Necesitaba trabajar. Era joven, demasiado joven, y necesitaba trabajar.
Para ser algo más riguroso con los conceptos, no necesitaba trabajar, de ninguna manera. Lo que necesitaba era dinero, eso sí. No sabía robar, no sabía tocar el bandoneón. Si se miraba bien la cuestión, no había absolutamente nada que yo supiera hacer. Es por eso, nada más que por eso que la gente que trabaja, trabaja. Porque no saben hacer nada más.
Estaba yendo a la facultad, a estudiar, no importa qué. Mandé algunos mails, me anoté en algunos sitios web. Y me llamaron, me djieron que sí, que podía haber trabajo para mí.
Ahí llegamos, hago lo que puedo, a lo que quiero contar.
Para conseguir trabajo, para dejar veinte o treinta años en una estúpida oficina, tenés que pasar, entre otras cosas, un examen de salud. Lo que equivale a decir que para morir tenés que demostrar, precisamente, que estás vivo. Los trabajos no contratan muertos, el chiste es irlos matando de a poco. Si ya estás muerto de antes no te toman, no entrás.
Lo otro que te hacen, que te piden que hagas, es un psicotécnico. A eso quería llegar.
Dentro del test, del test psicotécnico, del test de manchas y completar figuritas y cosas así, me pidieron que haga un dibujo. De más está decir que no sé dibujar, otra vez, si supiera dibujar quizás no precisaría trabajar.
Lo que me pidieron que dibujara era una escena, con una casa, un hombre, un árbol, una mujer, un chico, no sé qué más. Me tomé unos buenos diez minutos, hice el dibujo. Una escena familiar.
Dibujé la casa, con un sendero y un árbol. Un hombre llegando a su casa, con su maletín, en traje, de trabajar. La mujer en la puerta, un hijo mirando por la ventana. Se me ocurrió dibujar un perro, también, un perro boludeando por ahí.
Se me ocurrió que llovía, que el hombre volvía a su hogar, de trabajar, y su esposa lo esperaba con una sonrisa. Y llovía, también. Llovía, como suele suceder con los fenómenos naturales, como se suele decir en la jerga militar, sin causa.
Llamé a la mujer que me estaba tomando el test. Me puse de pie, le entregué el dibujo. Me volví a sentar.
La mujer miró el dibujo, un buen rato. Se acomodó sus lentes sin marco sobre el puente de la nariz. Carraspeó. Olía a ropa vieja, la mujer, a perfume barato, a fracaso más o menos tradicional.
–Ajá –dijo la mujer, debía tener más de cincuenta años, una pequeña verruga peluda sobre la mejilla izquierda–. Veo que dibujó un perro, también.
–Sí –dije –. Se me ocurrió que la familia tiene un perro. Me gustan los perros, además.
–Y llueve –dijo la mujer.
–Sí, llueve –dije yo–. Siempre me gustó la lluvia.
–¿Y el perro se moja? –Algo en el tono de la mujer cambió, se hizo más oscuro, más metálico.
–¿Eh?
–Si el perro se está mojando –repitió la mujer. Y me miró.

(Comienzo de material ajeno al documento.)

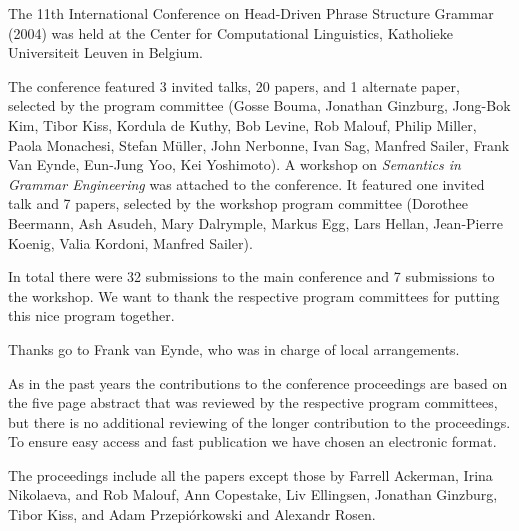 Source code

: The 11th International Conference on Head-Driven Phrase Structure Grammar (2004) was held at
the Center for Computational Linguistics, Katholieke Universiteit Leuven in Belgium.

The conference featured 3 invited talks, 20 papers, and 1 alternate paper,
selected by the program committee (Gosse Bouma, Jonathan Ginzburg, Jong-Bok Kim, Tibor Kiss, Kordula de Kuthy, Bob Levine, Rob Malouf, Philip Miller, Paola Monachesi, Stefan Müller, John Nerbonne, Ivan Sag, Manfred Sailer, Frank Van Eynde, Eun-Jung Yoo, Kei Yoshimoto). 
A workshop on \emph{Semantics in Grammar Engineering} was attached to the conference. It featured one invited talk
and 7 papers, selected by the workshop program committee (Dorothee Beermann, Ash Asudeh, Mary Dalrymple, Markus Egg, Lars Hellan, Jean-Pierre Koenig, Valia Kordoni, Manfred Sailer).

In total there were 32 submissions to the main conference and 7 submissions to the
workshop. 
We want to thank the respective program committees for putting this nice program together.

Thanks go to Frank van Eynde, who was in charge of local arrangements.

As in the past years the contributions to the conference proceedings are based on the five page abstract
that was reviewed by the respective program committees, but there is no additional reviewing of the
longer contribution to the proceedings.
To ensure easy access and fast publication we have chosen an electronic format.

The proceedings include all the papers except those by Farrell Ackerman, Irina Nikolaeva, and Rob Malouf, Ann Copestake, 
Liv Ellingsen, Jonathan Ginzburg, Tibor Kiss, and Adam Przepiórkowski and Alexandr Rosen.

–Bueno, sí, supongo –me senté más derecho en la silla–. Si está lloviendo, el perro se moja.
–Fíjese –la mujer me mostró mi dibujo, y señaló con un dedo, al perro. Las gotas, los puntazos del lápiz, las rayitas que debían representar la lluvia caían sobre la casa, sobre el árbol, sobre el hombre, sobre la mujer parada en el umbral. Pero no sobre el perro, ubicado en el extremo inferior derecho de la hoja–. Por eso se lo pregunto.
Me miró, la mujer. Apoyó la hoja sobre la mesa, se quitó los lentes, cruzó los brazos.
–Mirá –dije–, el que necesita el trabajo soy yo. El que necesita este trabajo de mierda y por eso tengo que hablar con una pelotuda como vos soy yo. Si me decis algo más, si volvés a abrir la boca agarro esos anteojos y te los meto por el culo de una, acá arriba de la mesa, y cuando los saques y los logres enderezar un poco y los vuelvas a usar, los anteojos, cada vez que te los pongas te vas a acordar cómo sos por dentro, de qué horrendo material estás hecha. El perro no tiene la culpa que este sea un mundo tan asqueroso, eso es más o menos lo que te quise decir.